FEBBRAIO 2023 Recensioni del mese al teatro MICHELANGELO di Modena !

Recensione di “Una vita che sto qui” di Roberta Skerl, regia di Giampiero Rappa, con Ivana Monti

Uno dei comprensori di case popolari della periferia di Milano, molto degradato, sarà sottoposto al più presto, a ristrutturazione. I residenti saranno spostati altrove temporaneamente, gli anziani fanno resistenza. Una di questi personaggi è Adriana, donna di 80 anni palesemente scorbutica. La donna rievoca con ilarità e tristezza la propria storia affrontando con reticenza le novità e la Milano che non riconosce più. Gli argomenti sono i più svariati dalla guerra con i nazisti e poi l'improvvisa rinascita, oppure più attuali come l'immigrazione, l'abusivismo e la droga.

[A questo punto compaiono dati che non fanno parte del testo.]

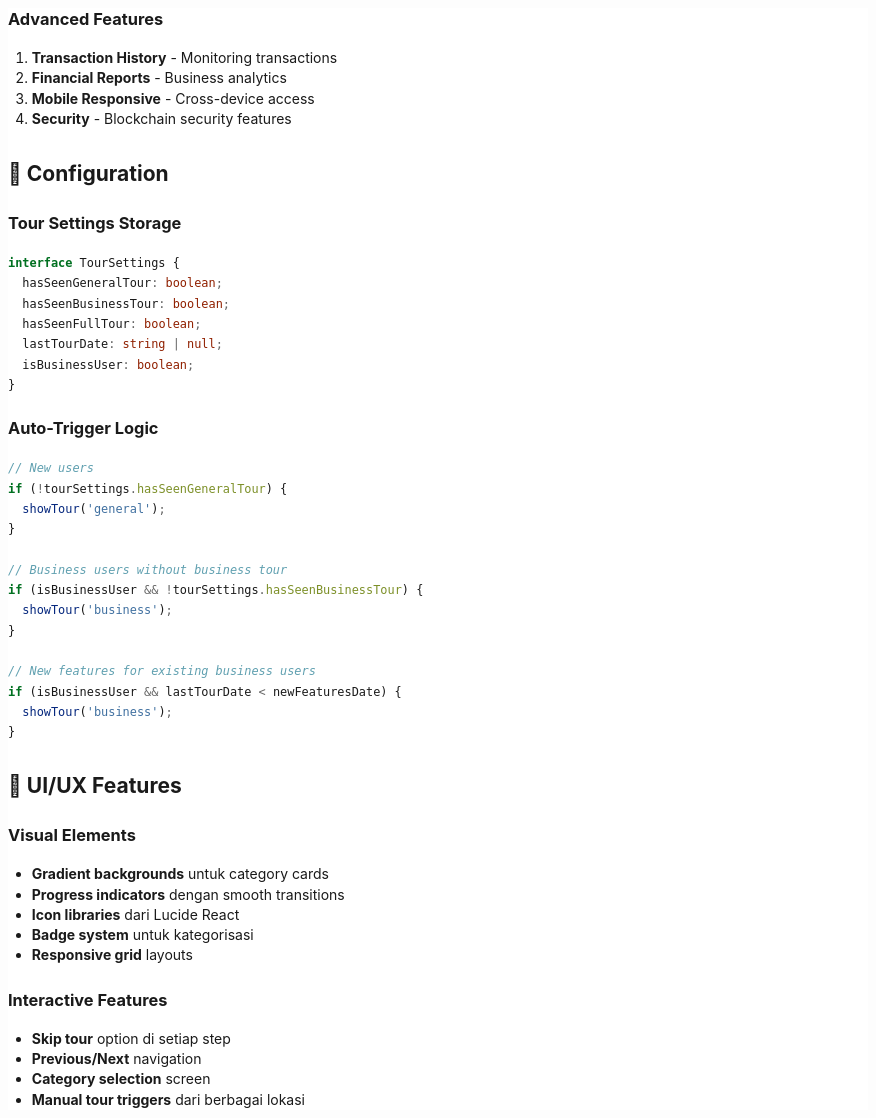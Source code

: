 ### Advanced Features
1. **Transaction History** - Monitoring transactions
2. **Financial Reports** - Business analytics
3. **Mobile Responsive** - Cross-device access
4. **Security** - Blockchain security features

## 🔧 Configuration

### Tour Settings Storage
```typescript
interface TourSettings {
  hasSeenGeneralTour: boolean;
  hasSeenBusinessTour: boolean;
  hasSeenFullTour: boolean;
  lastTourDate: string | null;
  isBusinessUser: boolean;
}
```

### Auto-Trigger Logic
```typescript
// New users
if (!tourSettings.hasSeenGeneralTour) {
  showTour('general');
}

// Business users without business tour
if (isBusinessUser && !tourSettings.hasSeenBusinessTour) {
  showTour('business');
}

// New features for existing business users
if (isBusinessUser && lastTourDate < newFeaturesDate) {
  showTour('business');
}
```

## 🎨 UI/UX Features

### Visual Elements
- **Gradient backgrounds** untuk category cards
- **Progress indicators** dengan smooth transitions
- **Icon libraries** dari Lucide React
- **Badge system** untuk kategorisasi
- **Responsive grid** layouts

### Interactive Features
- **Skip tour** option di setiap step
- **Previous/Next** navigation
- **Category selection** screen
- **Manual tour triggers** dari berbagai lokasi

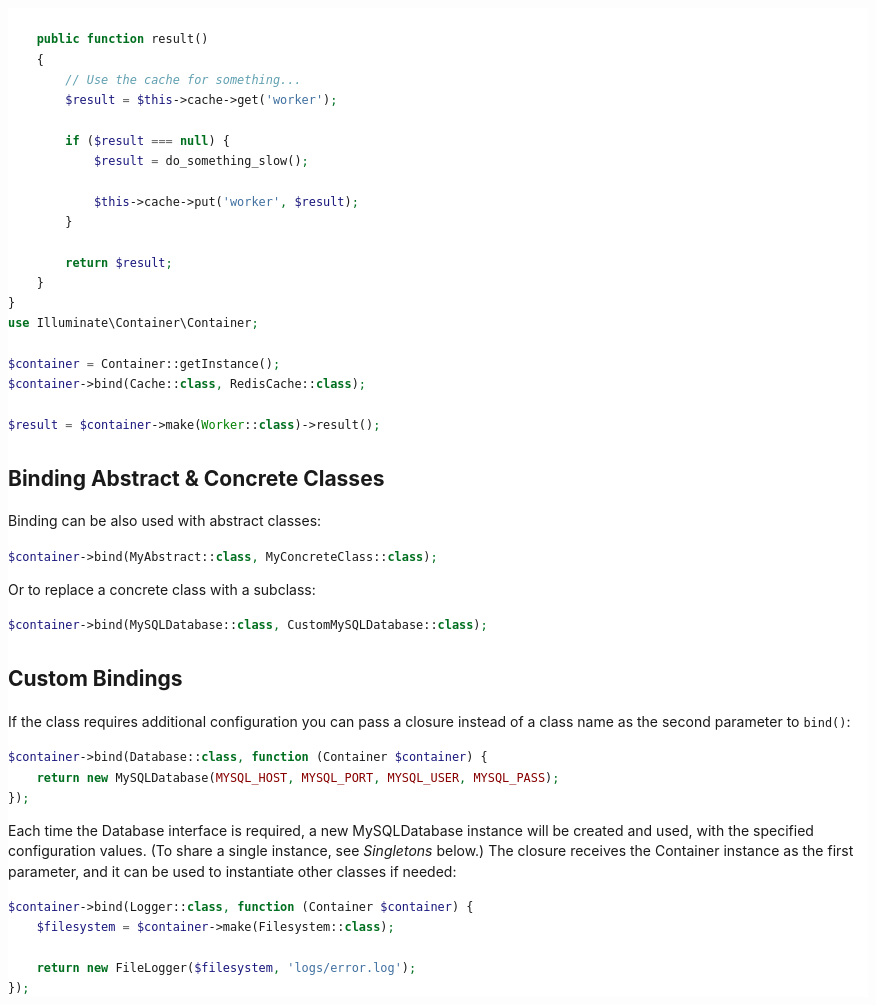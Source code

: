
 ```php

    public function result()
    {
        // Use the cache for something...
        $result = $this->cache->get('worker');

        if ($result === null) {
            $result = do_something_slow();

            $this->cache->put('worker', $result);
        }

        return $result;
    }
}
use Illuminate\Container\Container;

$container = Container::getInstance();
$container->bind(Cache::class, RedisCache::class);

$result = $container->make(Worker::class)->result();
```

## Binding Abstract & Concrete Classes

Binding can be also used with abstract classes:

```php
$container->bind(MyAbstract::class, MyConcreteClass::class);
```

Or to replace a concrete class with a subclass:

```php
$container->bind(MySQLDatabase::class, CustomMySQLDatabase::class);
```

## Custom Bindings

If the class requires additional configuration you can pass a closure instead of a class name as the second parameter to `bind()`:

```php
$container->bind(Database::class, function (Container $container) {
    return new MySQLDatabase(MYSQL_HOST, MYSQL_PORT, MYSQL_USER, MYSQL_PASS);
});
```

Each time the Database interface is required, a new MySQLDatabase  instance will be created and used, with the specified configuration  values. (To share a single instance, see *Singletons* below.) The closure receives the Container instance as the first parameter, and it  can be used to instantiate other classes if needed:

```php
$container->bind(Logger::class, function (Container $container) {
    $filesystem = $container->make(Filesystem::class);

    return new FileLogger($filesystem, 'logs/error.log');
});
```

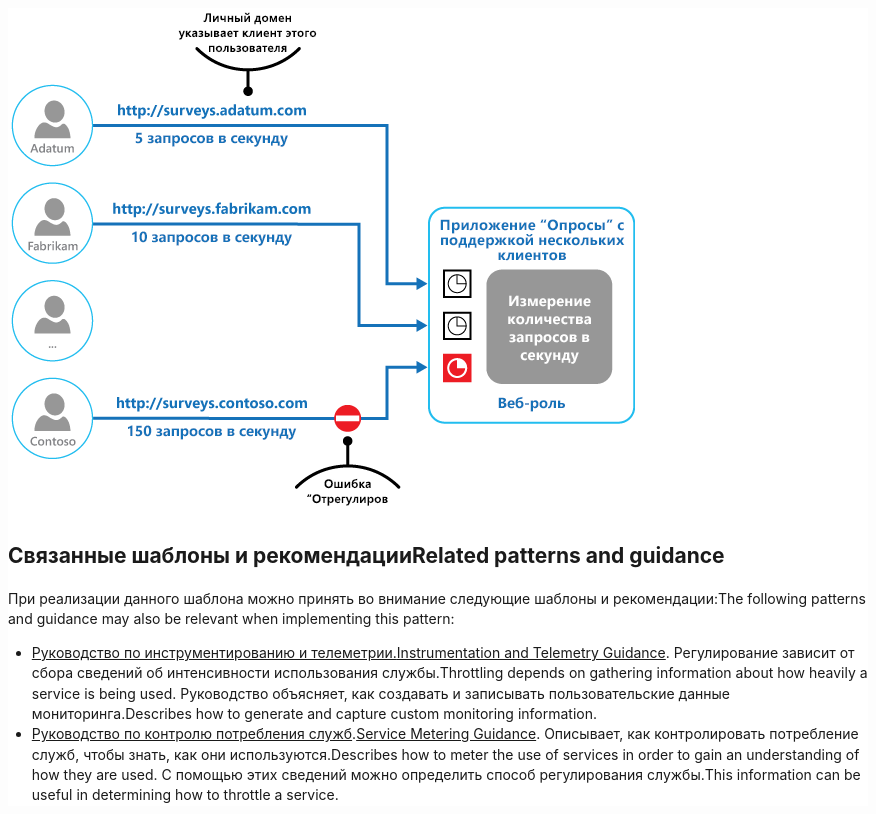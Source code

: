 ![Рисунок 3. Реализация регулирования в приложении с поддержкой нескольких клиентов](./_images/throttling-multi-tenant.png)

## <a name="related-patterns-and-guidance"></a><span data-ttu-id="19c8e-183">Связанные шаблоны и рекомендации</span><span class="sxs-lookup"><span data-stu-id="19c8e-183">Related patterns and guidance</span></span>

<span data-ttu-id="19c8e-184">При реализации данного шаблона можно принять во внимание следующие шаблоны и рекомендации:</span><span class="sxs-lookup"><span data-stu-id="19c8e-184">The following patterns and guidance may also be relevant when implementing this pattern:</span></span>

- <span data-ttu-id="19c8e-185">[Руководство по инструментированию и телеметрии.](https://msdn.microsoft.com/library/dn589775.aspx)</span><span class="sxs-lookup"><span data-stu-id="19c8e-185">[Instrumentation and Telemetry Guidance](https://msdn.microsoft.com/library/dn589775.aspx).</span></span> <span data-ttu-id="19c8e-186">Регулирование зависит от сбора сведений об интенсивности использования службы.</span><span class="sxs-lookup"><span data-stu-id="19c8e-186">Throttling depends on gathering information about how heavily a service is being used.</span></span> <span data-ttu-id="19c8e-187">Руководство объясняет, как создавать и записывать пользовательские данные мониторинга.</span><span class="sxs-lookup"><span data-stu-id="19c8e-187">Describes how to generate and capture custom monitoring information.</span></span>
- <span data-ttu-id="19c8e-188">[Руководство по контролю потребления служб](https://msdn.microsoft.com/library/dn589796.aspx).</span><span class="sxs-lookup"><span data-stu-id="19c8e-188">[Service Metering Guidance](https://msdn.microsoft.com/library/dn589796.aspx).</span></span> <span data-ttu-id="19c8e-189">Описывает, как контролировать потребление служб, чтобы знать, как они используются.</span><span class="sxs-lookup"><span data-stu-id="19c8e-189">Describes how to meter the use of services in order to gain an understanding of how they are used.</span></span> <span data-ttu-id="19c8e-190">С помощью этих сведений можно определить способ регулирования службы.</span><span class="sxs-lookup"><span data-stu-id="19c8e-190">This information can be useful in determining how to throttle a service.</span></span>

Inoltre riesce con maestria a inventarsi uno scocciatore alla porta e mandarlo via. Quindi un trentennio di vita vissuta, attraverso la visione di una singola persona, che con la sua esperienza disagiata e umile, tra gli anni quaranta e sessanta, ci porta nella storia italiana di ciascuno di noi che ha vissuto quell'epoca fino ai giorni nostri.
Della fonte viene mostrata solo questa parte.